## ACTION ITEM
An exact copy of the entries, with every picture omitted, is what is needed here.

(Source texts of formatted documents)
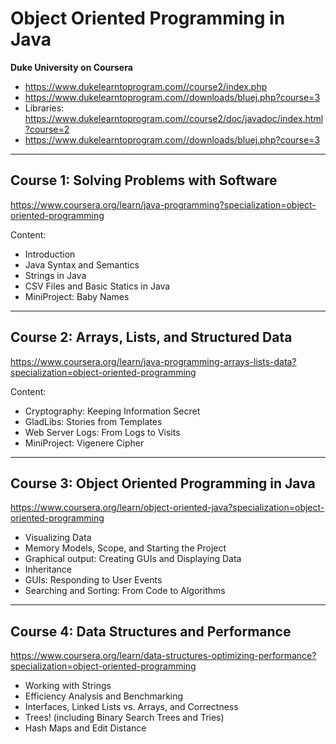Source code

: # Object Oriented Programming in Java
**Duke University on Coursera**

- https://www.dukelearntoprogram.com//course2/index.php
- https://www.dukelearntoprogram.com//downloads/bluej.php?course=3
- Libraries: https://www.dukelearntoprogram.com//course2/doc/javadoc/index.html?course=2
- https://www.dukelearntoprogram.com//downloads/bluej.php?course=3

---
## Course 1: Solving Problems with Software

https://www.coursera.org/learn/java-programming?specialization=object-oriented-programming  

Content:
- Introduction  
- Java Syntax and Semantics
- Strings in Java
- CSV Files and Basic Statics in Java
- MiniProject: Baby Names
---
## Course 2: Arrays, Lists, and Structured Data

https://www.coursera.org/learn/java-programming-arrays-lists-data?specialization=object-oriented-programming  

Content:
- Cryptography: Keeping Information Secret
- GladLibs: Stories from Templates
- Web Server Logs: From Logs to Visits
- MiniProject: Vigenere Cipher
---
## Course 3: Object Oriented Programming in Java

https://www.coursera.org/learn/object-oriented-java?specialization=object-oriented-programming  

- Visualizing Data
- Memory Models, Scope, and Starting the Project
- Graphical output: Creating GUIs and Displaying Data
- Inheritance
- GUIs: Responding to User Events
- Searching and Sorting: From Code to Algorithms
---
## Course 4: Data Structures and Performance

https://www.coursera.org/learn/data-structures-optimizing-performance?specialization=object-oriented-programming  

- Working with Strings
- Efficiency Analysis and Benchmarking
- Interfaces, Linked Lists vs. Arrays, and Correctness
- Trees! (including Binary Search Trees and Tries)
- Hash Maps and Edit Distance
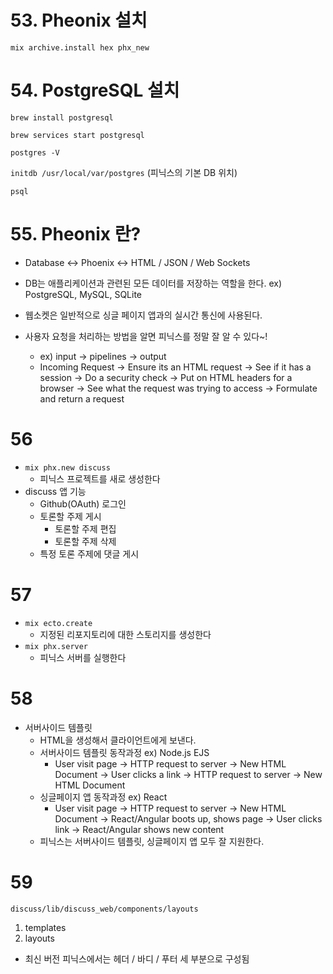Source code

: # 53. Pheonix 설치

`mix archive.install hex phx_new`

# 54. PostgreSQL 설치

`brew install postgresql`

`brew services start postgresql`

`postgres -V`

`initdb /usr/local/var/postgres` (피닉스의 기본 DB 위치)

`psql`

# 55. Pheonix 란?

- Database <-> Phoenix <-> HTML / JSON / Web Sockets
- DB는 애플리케이션과 관련된 모든 데이터를 저장하는 역할을 한다. ex) PostgreSQL, MySQL, SQLite
- 웹소켓은 일반적으로 싱글 페이지 앱과의 실시간 통신에 사용된다.

- 사용자 요청을 처리하는 방법을 알면 피닉스를 정말 잘 알 수 있다~!
  - ex) input -> pipelines -> output
  - Incoming Request -> Ensure its an HTML request -> See if it has a session -> Do a security check -> Put on HTML headers for a browser -> See what the request was trying to access -> Formulate and return a request

# 56

- `mix phx.new discuss`
  - 피닉스 프로젝트를 새로 생성한다
- discuss 앱 기능
  - Github(OAuth) 로그인
  - 토론할 주제 게시
    - 토론할 주제 편집
    - 토론할 주제 삭제
  - 특정 토론 주제에 댓글 게시

# 57

- `mix ecto.create`
  - 지정된 리포지토리에 대한 스토리지를 생성한다
- `mix phx.server`
  - 피닉스 서버를 실행한다

# 58

- 서버사이드 템플릿
  - HTML을 생성해서 클라이언트에게 보낸다.
  - 서버사이드 템플릿 동작과정 ex) Node.js EJS
    - User visit page -> HTTP request to server -> New HTML Document -> User clicks a link -> HTTP request to server -> New HTML Document
  - 싱글페이지 앱 동작과정 ex) React
    - User visit page -> HTTP request to server -> New HTML Document -> React/Angular boots up, shows page -> User clicks link -> React/Angular shows new content
  - 피닉스는 서버사이드 템플릿, 싱글페이지 앱 모두 잘 지원한다.

# 59

`discuss/lib/discuss_web/components/layouts`

1. templates
2. layouts

- 최신 버전 피닉스에서는 헤더 / 바디 / 푸터 세 부분으로 구성됨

## RESULT OF THIS TASK
Source code

: # Object Oriented Programming in Java
**Duke University on Coursera**

- https://www.dukelearntoprogram.com//course2/index.php
- https://www.dukelearntoprogram.com//downloads/bluej.php?course=3
- Libraries: https://www.dukelearntoprogram.com//course2/doc/javadoc/index.html?course=2
- https://www.dukelearntoprogram.com//downloads/bluej.php?course=3

---
## Course 1: Solving Problems with Software

https://www.coursera.org/learn/java-programming?specialization=object-oriented-programming  

Content:
- Introduction  
- Java Syntax and Semantics
- Strings in Java
- CSV Files and Basic Statics in Java
- MiniProject: Baby Names
---
## Course 2: Arrays, Lists, and Structured Data

https://www.coursera.org/learn/java-programming-arrays-lists-data?specialization=object-oriented-programming  

Content:
- Cryptography: Keeping Information Secret
- GladLibs: Stories from Templates
- Web Server Logs: From Logs to Visits
- MiniProject: Vigenere Cipher
---
## Course 3: Object Oriented Programming in Java

https://www.coursera.org/learn/object-oriented-java?specialization=object-oriented-programming  

- Visualizing Data
- Memory Models, Scope, and Starting the Project
- Graphical output: Creating GUIs and Displaying Data
- Inheritance
- GUIs: Responding to User Events
- Searching and Sorting: From Code to Algorithms
---
## Course 4: Data Structures and Performance

https://www.coursera.org/learn/data-structures-optimizing-performance?specialization=object-oriented-programming  

- Working with Strings
- Efficiency Analysis and Benchmarking
- Interfaces, Linked Lists vs. Arrays, and Correctness
- Trees! (including Binary Search Trees and Tries)
- Hash Maps and Edit Distance
Source code

: # 53. Pheonix 설치

`mix archive.install hex phx_new`

# 54. PostgreSQL 설치

`brew install postgresql`

`brew services start postgresql`

`postgres -V`

`initdb /usr/local/var/postgres` (피닉스의 기본 DB 위치)

`psql`

# 55. Pheonix 란?

- Database <-> Phoenix <-> HTML / JSON / Web Sockets
- DB는 애플리케이션과 관련된 모든 데이터를 저장하는 역할을 한다. ex) PostgreSQL, MySQL, SQLite
- 웹소켓은 일반적으로 싱글 페이지 앱과의 실시간 통신에 사용된다.

- 사용자 요청을 처리하는 방법을 알면 피닉스를 정말 잘 알 수 있다~!
  - ex) input -> pipelines -> output
  - Incoming Request -> Ensure its an HTML request -> See if it has a session -> Do a security check -> Put on HTML headers for a browser -> See what the request was trying to access -> Formulate and return a request

# 56

- `mix phx.new discuss`
  - 피닉스 프로젝트를 새로 생성한다
- discuss 앱 기능
  - Github(OAuth) 로그인
  - 토론할 주제 게시
    - 토론할 주제 편집
    - 토론할 주제 삭제
  - 특정 토론 주제에 댓글 게시

# 57

- `mix ecto.create`
  - 지정된 리포지토리에 대한 스토리지를 생성한다
- `mix phx.server`
  - 피닉스 서버를 실행한다

# 58

- 서버사이드 템플릿
  - HTML을 생성해서 클라이언트에게 보낸다.
  - 서버사이드 템플릿 동작과정 ex) Node.js EJS
    - User visit page -> HTTP request to server -> New HTML Document -> User clicks a link -> HTTP request to server -> New HTML Document
  - 싱글페이지 앱 동작과정 ex) React
    - User visit page -> HTTP request to server -> New HTML Document -> React/Angular boots up, shows page -> User clicks link -> React/Angular shows new content
  - 피닉스는 서버사이드 템플릿, 싱글페이지 앱 모두 잘 지원한다.

# 59

`discuss/lib/discuss_web/components/layouts`

1. templates
2. layouts

- 최신 버전 피닉스에서는 헤더 / 바디 / 푸터 세 부분으로 구성됨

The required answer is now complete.